§ TASK PROMPT
Using the records below, find every line that includes "docker" and copy it.

────────────────

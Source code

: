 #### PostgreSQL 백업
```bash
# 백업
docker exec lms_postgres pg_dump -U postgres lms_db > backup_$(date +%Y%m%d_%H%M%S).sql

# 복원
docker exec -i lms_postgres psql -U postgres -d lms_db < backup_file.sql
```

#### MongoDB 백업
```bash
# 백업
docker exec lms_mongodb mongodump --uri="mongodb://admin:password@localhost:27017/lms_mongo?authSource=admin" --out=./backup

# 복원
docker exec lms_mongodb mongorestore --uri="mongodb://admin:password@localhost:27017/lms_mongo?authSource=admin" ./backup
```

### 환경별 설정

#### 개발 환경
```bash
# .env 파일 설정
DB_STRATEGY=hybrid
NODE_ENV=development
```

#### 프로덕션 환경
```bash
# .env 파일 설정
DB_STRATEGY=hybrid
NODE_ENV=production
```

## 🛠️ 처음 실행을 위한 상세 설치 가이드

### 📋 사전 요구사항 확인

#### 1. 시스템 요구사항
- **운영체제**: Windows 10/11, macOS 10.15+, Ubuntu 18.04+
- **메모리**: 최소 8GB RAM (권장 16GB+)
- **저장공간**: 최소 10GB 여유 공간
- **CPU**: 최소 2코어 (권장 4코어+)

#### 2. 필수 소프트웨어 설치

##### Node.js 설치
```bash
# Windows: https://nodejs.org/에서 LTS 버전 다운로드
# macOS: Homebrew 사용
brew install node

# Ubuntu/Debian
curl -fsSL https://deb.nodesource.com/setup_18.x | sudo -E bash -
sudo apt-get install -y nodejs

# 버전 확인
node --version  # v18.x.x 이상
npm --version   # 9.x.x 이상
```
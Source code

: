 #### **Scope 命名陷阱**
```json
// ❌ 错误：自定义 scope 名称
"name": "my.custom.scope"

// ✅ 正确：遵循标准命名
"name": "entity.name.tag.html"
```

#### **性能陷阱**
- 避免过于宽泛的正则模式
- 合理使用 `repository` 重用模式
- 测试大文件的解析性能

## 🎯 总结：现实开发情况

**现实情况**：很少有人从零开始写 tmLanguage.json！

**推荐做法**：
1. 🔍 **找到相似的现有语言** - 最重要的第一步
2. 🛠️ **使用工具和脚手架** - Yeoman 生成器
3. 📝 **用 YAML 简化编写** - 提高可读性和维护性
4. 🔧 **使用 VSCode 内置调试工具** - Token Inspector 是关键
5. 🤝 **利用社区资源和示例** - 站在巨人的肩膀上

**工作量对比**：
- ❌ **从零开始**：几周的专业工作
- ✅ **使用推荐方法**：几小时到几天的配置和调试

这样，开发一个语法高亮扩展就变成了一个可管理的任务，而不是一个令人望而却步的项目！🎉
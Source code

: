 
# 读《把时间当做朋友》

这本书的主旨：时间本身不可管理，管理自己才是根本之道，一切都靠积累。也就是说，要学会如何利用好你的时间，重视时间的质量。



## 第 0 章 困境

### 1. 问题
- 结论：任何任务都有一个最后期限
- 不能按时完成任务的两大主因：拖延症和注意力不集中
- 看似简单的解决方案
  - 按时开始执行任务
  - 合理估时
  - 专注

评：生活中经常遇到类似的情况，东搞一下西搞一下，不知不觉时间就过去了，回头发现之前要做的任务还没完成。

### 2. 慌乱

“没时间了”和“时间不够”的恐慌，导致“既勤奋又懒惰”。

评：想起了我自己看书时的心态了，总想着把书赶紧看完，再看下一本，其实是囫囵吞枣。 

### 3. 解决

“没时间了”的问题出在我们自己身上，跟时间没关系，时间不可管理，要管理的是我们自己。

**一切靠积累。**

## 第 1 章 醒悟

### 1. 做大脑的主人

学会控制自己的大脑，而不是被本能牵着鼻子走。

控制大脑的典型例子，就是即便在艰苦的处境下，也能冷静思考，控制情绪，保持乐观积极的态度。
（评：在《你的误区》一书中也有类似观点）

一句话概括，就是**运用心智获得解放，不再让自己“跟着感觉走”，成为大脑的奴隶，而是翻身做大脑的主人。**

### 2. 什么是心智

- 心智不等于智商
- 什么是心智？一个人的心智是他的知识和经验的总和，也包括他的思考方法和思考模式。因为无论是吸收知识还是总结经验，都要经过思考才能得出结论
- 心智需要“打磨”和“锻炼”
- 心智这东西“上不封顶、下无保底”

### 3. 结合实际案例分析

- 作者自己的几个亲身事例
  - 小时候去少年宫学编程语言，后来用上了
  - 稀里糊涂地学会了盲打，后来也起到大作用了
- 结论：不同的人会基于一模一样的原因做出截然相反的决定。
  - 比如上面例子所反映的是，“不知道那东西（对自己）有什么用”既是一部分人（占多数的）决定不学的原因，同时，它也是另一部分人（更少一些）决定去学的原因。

────────────────

§ EXPECTED ANSWER
docker exec lms_postgres pg_dump -U postgres lms_db > backup_$(date +%Y%m%d_%H%M%S).sql
docker exec -i lms_postgres psql -U postgres -d lms_db < backup_file.sql
docker exec lms_mongodb mongodump --uri="mongodb://admin:password@localhost:27017/lms_mongo?authSource=admin" --out=./backup
docker exec lms_mongodb mongorestore --uri="mongodb://admin:password@localhost:27017/lms_mongo?authSource=admin" ./backup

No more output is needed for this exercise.